The results (both qualitative and quantitative) presented in the paper support the claims, and I believe this is an interesting architectural modification over 3D CNN-based action classifiers.
But, it would have been interesting to see:
The results of the proposed algorithm using other datasets More experiments for fine-tuning the network parameters, as mentioned in the conclusion
Author Response
Response to reviewer 1
Action recognition has always been a topic of interest to the computer vision community, and increasing the accuracy of action classification has been considered a challenging task. This paper proposes an interesting 'semi-CNN' architecture that combines 1D, 2D, and 3D convolutions improving the action classification results compared to systems using pure 3D CNN-based architectures, reducing parameters to optimize, and lowering overfitting.The results (both qualitative and quantitative) presented in the paper support the claims, and I believe this is an interesting architectural modification over 3D CNN-based action classifiers.
Response: Thank you for appreciating the focus of our work and the results.
But, it would have been interesting to see:
The results of the proposed algorithm using other datasets More experiments for fine-tuning the network parameters, as mentioned in the conclusion.
Response: Thank you for useful suggestion to improve our work. To address more experiments concern we have added a new additional sub-section on 4.5. Experiment on Discontinued Motion.
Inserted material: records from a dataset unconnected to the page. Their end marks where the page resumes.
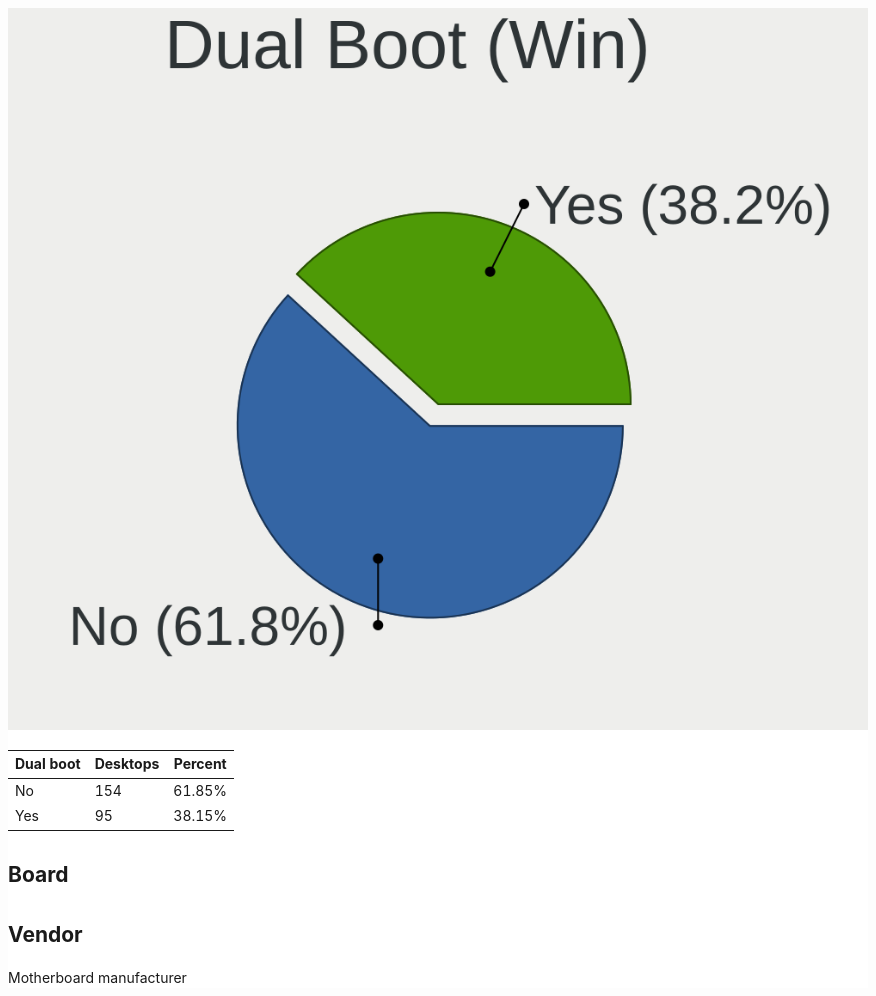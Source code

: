 ![Dual Boot (Win)](./images/pie_chart/os_dual_boot_win.svg)


| Dual boot | Desktops | Percent |
|-----------|----------|---------|
| No        | 154      | 61.85%  |
| Yes       | 95       | 38.15%  |

Board
-----

Vendor
------

Motherboard manufacturer
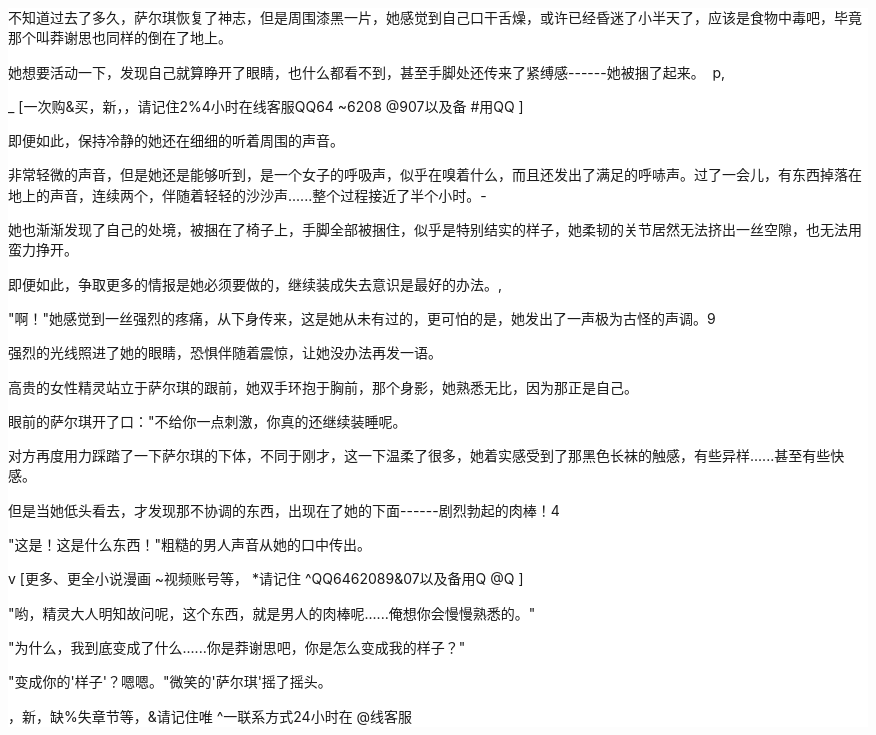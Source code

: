 不知道过去了多久，萨尔琪恢复了神志，但是周围漆黑一片，她感觉到自己口干舌燥，或许已经昏迷了小半天了，应该是食物中毒吧，毕竟那个叫莽谢思也同样的倒在了地上。



她想要活动一下，发现自己就算睁开了眼睛，也什么都看不到，甚至手脚处还传来了紧缚感------她被捆了起来。  p,

 _ [一次购&买，新，，请记住2%4小时在线客服QQ64 ~6208 @907以及备 #用QQ ]



即便如此，保持冷静的她还在细细的听着周围的声音。



非常轻微的声音，但是她还是能够听到，是一个女子的呼吸声，似乎在嗅着什么，而且还发出了满足的呼哧声。过了一会儿，有东西掉落在地上的声音，连续两个，伴随着轻轻的沙沙声......整个过程接近了半个小时。-



她也渐渐发现了自己的处境，被捆在了椅子上，手脚全部被捆住，似乎是特别结实的样子，她柔韧的关节居然无法挤出一丝空隙，也无法用蛮力挣开。



即便如此，争取更多的情报是她必须要做的，继续装成失去意识是最好的办法。,



"啊！"她感觉到一丝强烈的疼痛，从下身传来，这是她从未有过的，更可怕的是，她发出了一声极为古怪的声调。9



强烈的光线照进了她的眼睛，恐惧伴随着震惊，让她没办法再发一语。



高贵的女性精灵站立于萨尔琪的跟前，她双手环抱于胸前，那个身影，她熟悉无比，因为那正是自己。



眼前的萨尔琪开了口："不给你一点刺激，你真的还继续装睡呢。





对方再度用力踩踏了一下萨尔琪的下体，不同于刚才，这一下温柔了很多，她着实感受到了那黑色长袜的触感，有些异样......甚至有些快感。



但是当她低头看去，才发现那不协调的东西，出现在了她的下面------剧烈勃起的肉棒！4



"这是！这是什么东西！"粗糙的男人声音从她的口中传出。



v [更多、更全小说漫画 ~视频账号等， *请记住 ^QQ6462089&07以及备用Q @Q ]



"哟，精灵大人明知故问呢，这个东西，就是男人的肉棒呢......俺想你会慢慢熟悉的。"



"为什么，我到底变成了什么......你是莽谢思吧，你是怎么变成我的样子？"



"变成你的'样子'？嗯嗯。"微笑的'萨尔琪'摇了摇头。



，新，缺%失章节等，&请记住唯 ^一联系方式24小时在 @线客服

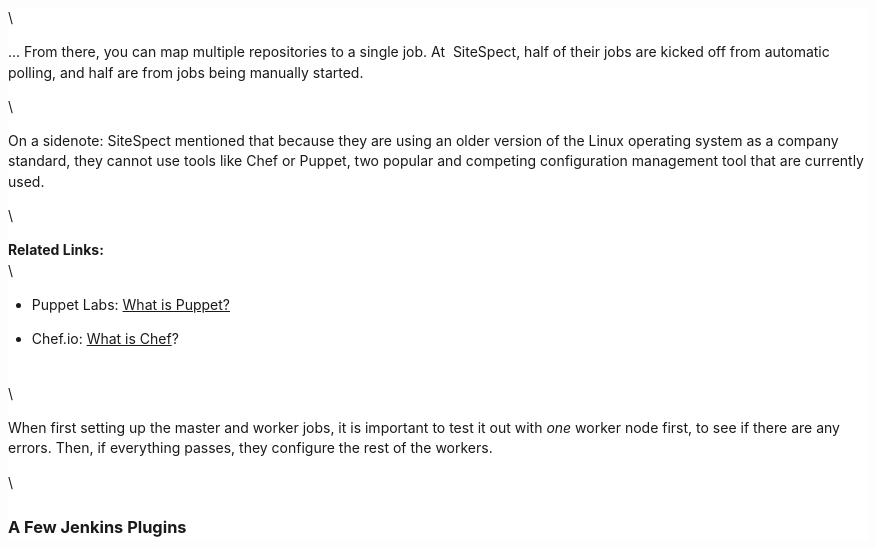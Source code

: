 <div>

\

</div>

\... From there, you can map multiple repositories to a single job. At
 SiteSpect, half of their jobs are kicked off from automatic polling,
and half are from jobs being manually started. 

</div>

<div>

\

</div>

<div>

On a sidenote: SiteSpect mentioned that because they are using an older
version of the Linux operating system as a company standard, they cannot
use tools like Chef or Puppet, two popular and competing configuration
management tool that are currently used.

</div>

<div>

\

</div>

**Related Links:**\
\

-   Puppet Labs: [What is
    Puppet?](https://puppetlabs.com/puppet/what-is-puppet) 



-   Chef.io: [What is
    Chef](https://www.chef.io/solutions/configuration-management/)? 

\
\

<div>

When first setting up the master and worker jobs, it is important to
test it out with *one* worker node first, to see if there are any
errors. Then, if everything passes, they configure the rest of the
workers. 

</div>

<div>

\

</div>

### A Few Jenkins Plugins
This section evaluates the same architectures with video input of discontinued motion changes, and presented the results in Table 4. Semi-CNN consistently achieved 3% improved performance across all the models, while some of the 3D-CNN performances deteriorate.
Reviewer 2 Report
Action recognition is an important topic and useful in many applications context.
The paper is well written and has a clear structure.
The important related work (3D CNN, two-streams CNNs, spatio-temporal fusion) is referenced in the paper.
The authors propose a efficient network architecture called Semi-CNN, that combines 2D CNN spatial layers and 3D CNN spatio-temporal layers, utilizing three different backbones (VGG, ResNet, DenseNet).
The experiments and evaluation on the validation dataset are well motivated and sound.
They show a clear advantage oft he Semi-CNN architecture with respect the the state of the art, as the number of model parameters could be reduced significantly.
Overall, this paper is a good contribution.
Author Response
Thank you reviewer for your time and effort in understanding our work and appreciating it.